Bronzeado pelo sol da praia da Daniela, no Norte da Ilha, onde havia passado o feriadão da Proclamação da República hospedado na casa de um amigo, Dirceu estava à vontade na Fecesc. Além do calor humano de companheiros-velhos-de-guerra, duas faixas amarelas com a inscrição “Lula Livre” afixadas nas paredes laterais do auditório o recepcionavam. Com um banner que reproduzia a capa do livro ao fundo, ele se dirigiu ao púlpito, cumprimentou a audiência e começou a falar em um tom que incitava mais a reflexão do que o confronto.
Disse que escreveu o livro na prisão, principalmente aos sábados e domingos, quando a tristeza após as visitas de sexta batia mais forte.
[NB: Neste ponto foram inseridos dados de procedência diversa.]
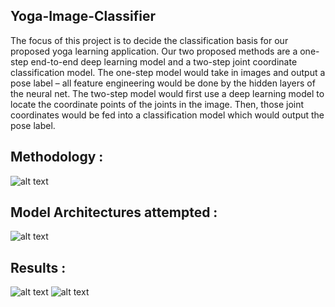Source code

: ## Yoga-Image-Classifier
The focus of this project is to decide the classification basis for our proposed yoga learning application.  Our two proposed methods are a one-step end-to-end deep learning model and a two-step joint coordinate classification model.  The one-step model would take in images and output a pose label – all feature engineering would be done by the hidden layers of the neural net.  The two-step model would first use a deep learning model to locate the coordinate points of the joints in the image.  Then, those joint coordinates would be fed into a classification model which would output the pose label.

## Methodology :
![alt text](https://raw.githubusercontent.com/jay-uChicago/yoga-image-classifier/master/references/Methodology.png)

## Model Architectures attempted :
![alt text](https://raw.githubusercontent.com/jay-uChicago/yoga-image-classifier/master/references/Model%20Performance.png)

## Results :
![alt text](https://raw.githubusercontent.com/jay-uChicago/yoga-image-classifier/master/references/Results.png)
![alt text](https://raw.githubusercontent.com/jay-uChicago/yoga-image-classifier/master/references/Errors.png)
Sem pesquisar nem checar nada, sentado na cama da cela, com pouca luz, pôs no papel apenas as lembranças que lhe vinham “do coração e do sentimento”. São tantas que não couberam nas 500 páginas do primeiro volume de Zé Dirceu – Memórias. O segundo está prometido para o ano que vem. A estimativa da editora Geração é de vender no mínimo 300 mil exemplares.
– Foi minha mulher que falou: você precisa contar a tua história para nossa filha (Antônia, hoje com sete anos).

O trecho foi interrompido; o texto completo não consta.